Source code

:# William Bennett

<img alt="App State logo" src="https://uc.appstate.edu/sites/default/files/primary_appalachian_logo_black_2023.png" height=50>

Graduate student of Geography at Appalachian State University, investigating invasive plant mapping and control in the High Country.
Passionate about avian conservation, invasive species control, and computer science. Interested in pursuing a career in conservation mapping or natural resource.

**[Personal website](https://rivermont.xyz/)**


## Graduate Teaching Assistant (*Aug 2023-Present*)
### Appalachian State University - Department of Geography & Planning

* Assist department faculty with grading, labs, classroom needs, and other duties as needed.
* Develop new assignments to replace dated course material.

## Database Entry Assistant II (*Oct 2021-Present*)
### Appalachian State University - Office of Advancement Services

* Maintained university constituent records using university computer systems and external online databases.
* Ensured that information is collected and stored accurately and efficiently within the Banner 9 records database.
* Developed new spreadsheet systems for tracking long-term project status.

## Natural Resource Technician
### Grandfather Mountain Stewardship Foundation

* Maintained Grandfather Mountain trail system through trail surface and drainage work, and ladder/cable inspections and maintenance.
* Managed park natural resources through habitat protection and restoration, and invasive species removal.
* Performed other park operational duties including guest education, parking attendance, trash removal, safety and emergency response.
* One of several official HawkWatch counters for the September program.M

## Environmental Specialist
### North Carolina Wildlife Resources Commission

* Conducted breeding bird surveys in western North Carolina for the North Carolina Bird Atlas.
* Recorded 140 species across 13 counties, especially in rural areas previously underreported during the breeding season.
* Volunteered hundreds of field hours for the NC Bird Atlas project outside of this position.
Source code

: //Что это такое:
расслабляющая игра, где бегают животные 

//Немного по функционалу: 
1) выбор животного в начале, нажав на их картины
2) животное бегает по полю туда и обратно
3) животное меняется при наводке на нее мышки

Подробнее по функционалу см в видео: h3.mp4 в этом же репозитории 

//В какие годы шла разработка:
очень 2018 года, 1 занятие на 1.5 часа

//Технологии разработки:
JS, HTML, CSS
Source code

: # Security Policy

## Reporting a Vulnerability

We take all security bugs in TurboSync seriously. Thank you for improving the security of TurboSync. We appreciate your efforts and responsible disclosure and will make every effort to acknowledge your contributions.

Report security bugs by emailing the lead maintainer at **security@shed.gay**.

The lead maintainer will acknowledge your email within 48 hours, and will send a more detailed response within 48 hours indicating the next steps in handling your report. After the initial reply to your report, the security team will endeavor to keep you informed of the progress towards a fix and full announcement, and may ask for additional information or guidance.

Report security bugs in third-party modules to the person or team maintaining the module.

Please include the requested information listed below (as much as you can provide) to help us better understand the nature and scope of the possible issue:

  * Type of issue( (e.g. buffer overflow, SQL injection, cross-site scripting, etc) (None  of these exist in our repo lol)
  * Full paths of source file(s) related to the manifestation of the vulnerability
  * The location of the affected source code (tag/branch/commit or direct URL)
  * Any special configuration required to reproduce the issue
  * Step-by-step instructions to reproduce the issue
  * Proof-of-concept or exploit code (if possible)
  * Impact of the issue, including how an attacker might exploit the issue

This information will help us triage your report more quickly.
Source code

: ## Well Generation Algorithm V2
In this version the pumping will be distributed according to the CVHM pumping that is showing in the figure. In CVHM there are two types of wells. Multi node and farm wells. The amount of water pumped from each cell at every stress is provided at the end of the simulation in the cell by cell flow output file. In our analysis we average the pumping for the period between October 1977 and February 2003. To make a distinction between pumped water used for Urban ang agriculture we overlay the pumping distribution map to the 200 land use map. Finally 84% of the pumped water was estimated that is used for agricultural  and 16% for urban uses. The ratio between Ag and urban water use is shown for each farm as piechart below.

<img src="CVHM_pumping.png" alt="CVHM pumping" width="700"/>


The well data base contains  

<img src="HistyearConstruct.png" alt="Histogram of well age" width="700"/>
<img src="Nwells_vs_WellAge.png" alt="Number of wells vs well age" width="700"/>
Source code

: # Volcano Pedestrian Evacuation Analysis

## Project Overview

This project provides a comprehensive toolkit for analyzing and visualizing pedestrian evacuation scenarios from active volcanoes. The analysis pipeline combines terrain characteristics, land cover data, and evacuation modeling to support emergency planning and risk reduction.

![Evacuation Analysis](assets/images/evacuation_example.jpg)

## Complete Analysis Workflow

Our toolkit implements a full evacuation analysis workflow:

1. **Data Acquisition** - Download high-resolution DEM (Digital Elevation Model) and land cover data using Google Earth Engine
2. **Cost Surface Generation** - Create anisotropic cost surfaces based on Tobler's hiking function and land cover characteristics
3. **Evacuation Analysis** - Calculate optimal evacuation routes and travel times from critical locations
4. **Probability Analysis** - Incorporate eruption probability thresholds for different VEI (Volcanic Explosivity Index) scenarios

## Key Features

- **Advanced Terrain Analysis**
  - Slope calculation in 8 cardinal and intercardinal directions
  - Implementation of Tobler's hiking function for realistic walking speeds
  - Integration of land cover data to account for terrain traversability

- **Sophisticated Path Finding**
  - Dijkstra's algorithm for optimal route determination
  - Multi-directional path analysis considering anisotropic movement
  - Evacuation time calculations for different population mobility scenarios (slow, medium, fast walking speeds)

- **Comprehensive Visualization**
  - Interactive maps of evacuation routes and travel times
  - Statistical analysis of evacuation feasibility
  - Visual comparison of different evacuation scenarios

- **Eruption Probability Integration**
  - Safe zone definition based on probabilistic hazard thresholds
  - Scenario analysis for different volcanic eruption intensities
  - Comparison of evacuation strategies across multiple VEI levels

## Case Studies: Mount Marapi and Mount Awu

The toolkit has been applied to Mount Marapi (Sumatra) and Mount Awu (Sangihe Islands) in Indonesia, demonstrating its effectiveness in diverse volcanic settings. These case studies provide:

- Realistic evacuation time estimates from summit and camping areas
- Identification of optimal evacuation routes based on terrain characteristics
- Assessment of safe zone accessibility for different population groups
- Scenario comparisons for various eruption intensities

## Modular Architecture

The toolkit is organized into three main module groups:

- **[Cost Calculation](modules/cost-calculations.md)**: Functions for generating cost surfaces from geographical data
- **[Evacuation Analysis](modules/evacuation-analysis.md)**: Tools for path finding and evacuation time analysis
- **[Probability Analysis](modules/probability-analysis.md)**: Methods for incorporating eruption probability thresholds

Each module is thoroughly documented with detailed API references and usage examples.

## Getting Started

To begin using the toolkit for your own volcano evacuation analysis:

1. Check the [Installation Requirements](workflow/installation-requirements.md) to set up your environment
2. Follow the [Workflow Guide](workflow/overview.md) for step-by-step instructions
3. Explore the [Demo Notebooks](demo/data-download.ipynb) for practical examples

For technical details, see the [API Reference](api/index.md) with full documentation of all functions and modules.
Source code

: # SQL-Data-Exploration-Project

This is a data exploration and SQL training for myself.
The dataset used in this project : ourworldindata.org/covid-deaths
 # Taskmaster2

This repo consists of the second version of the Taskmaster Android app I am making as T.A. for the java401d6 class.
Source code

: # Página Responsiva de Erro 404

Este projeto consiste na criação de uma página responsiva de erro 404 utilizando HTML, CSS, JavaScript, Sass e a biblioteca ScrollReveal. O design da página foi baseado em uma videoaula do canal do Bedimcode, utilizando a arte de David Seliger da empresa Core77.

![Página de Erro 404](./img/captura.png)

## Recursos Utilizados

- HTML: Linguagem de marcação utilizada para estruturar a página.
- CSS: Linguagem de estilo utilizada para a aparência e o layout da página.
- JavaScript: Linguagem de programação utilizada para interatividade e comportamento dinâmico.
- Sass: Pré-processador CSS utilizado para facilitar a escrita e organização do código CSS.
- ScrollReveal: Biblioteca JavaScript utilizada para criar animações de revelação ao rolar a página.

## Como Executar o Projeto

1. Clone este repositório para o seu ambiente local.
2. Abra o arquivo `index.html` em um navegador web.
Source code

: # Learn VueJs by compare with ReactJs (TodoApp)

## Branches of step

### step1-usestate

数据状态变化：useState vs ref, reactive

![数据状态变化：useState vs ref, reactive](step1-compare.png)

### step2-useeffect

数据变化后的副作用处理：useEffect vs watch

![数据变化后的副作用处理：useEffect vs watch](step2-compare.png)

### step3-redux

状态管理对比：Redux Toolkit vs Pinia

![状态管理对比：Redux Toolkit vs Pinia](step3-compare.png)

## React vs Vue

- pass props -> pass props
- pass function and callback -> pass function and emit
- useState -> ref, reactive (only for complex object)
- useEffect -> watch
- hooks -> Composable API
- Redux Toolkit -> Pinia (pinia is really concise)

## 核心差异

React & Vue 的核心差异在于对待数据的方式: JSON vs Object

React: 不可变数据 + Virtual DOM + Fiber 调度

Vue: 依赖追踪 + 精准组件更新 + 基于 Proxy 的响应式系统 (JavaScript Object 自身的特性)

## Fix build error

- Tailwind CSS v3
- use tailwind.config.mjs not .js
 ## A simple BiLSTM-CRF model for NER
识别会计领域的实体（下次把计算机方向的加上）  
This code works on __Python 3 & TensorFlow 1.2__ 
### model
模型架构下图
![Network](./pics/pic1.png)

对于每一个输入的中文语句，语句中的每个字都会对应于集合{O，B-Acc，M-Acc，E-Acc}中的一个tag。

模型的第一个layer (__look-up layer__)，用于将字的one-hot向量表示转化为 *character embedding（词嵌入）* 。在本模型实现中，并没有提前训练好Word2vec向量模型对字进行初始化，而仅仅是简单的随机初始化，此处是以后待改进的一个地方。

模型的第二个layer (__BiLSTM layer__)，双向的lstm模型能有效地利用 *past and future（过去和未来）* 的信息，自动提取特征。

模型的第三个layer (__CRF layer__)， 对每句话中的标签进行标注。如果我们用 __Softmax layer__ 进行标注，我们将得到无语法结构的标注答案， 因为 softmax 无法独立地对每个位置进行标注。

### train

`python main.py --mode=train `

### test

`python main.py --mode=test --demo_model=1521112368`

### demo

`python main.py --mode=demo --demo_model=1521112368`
* * * * * * * * *
(Exercise objective) Return each line above where the word "that" shows up.

(Reply)
* Ensured that information is collected and stored accurately and efficiently within the Banner 9 records database.
In this version the pumping will be distributed according to the CVHM pumping that is showing in the figure. In CVHM there are two types of wells. Multi node and farm wells. The amount of water pumped from each cell at every stress is provided at the end of the simulation in the cell by cell flow output file. In our analysis we average the pumping for the period between October 1977 and February 2003. To make a distinction between pumped water used for Urban ang agriculture we overlay the pumping distribution map to the 200 land use map. Finally 84% of the pumped water was estimated that is used for agricultural  and 16% for urban uses. The ratio between Ag and urban water use is shown for each farm as piechart below.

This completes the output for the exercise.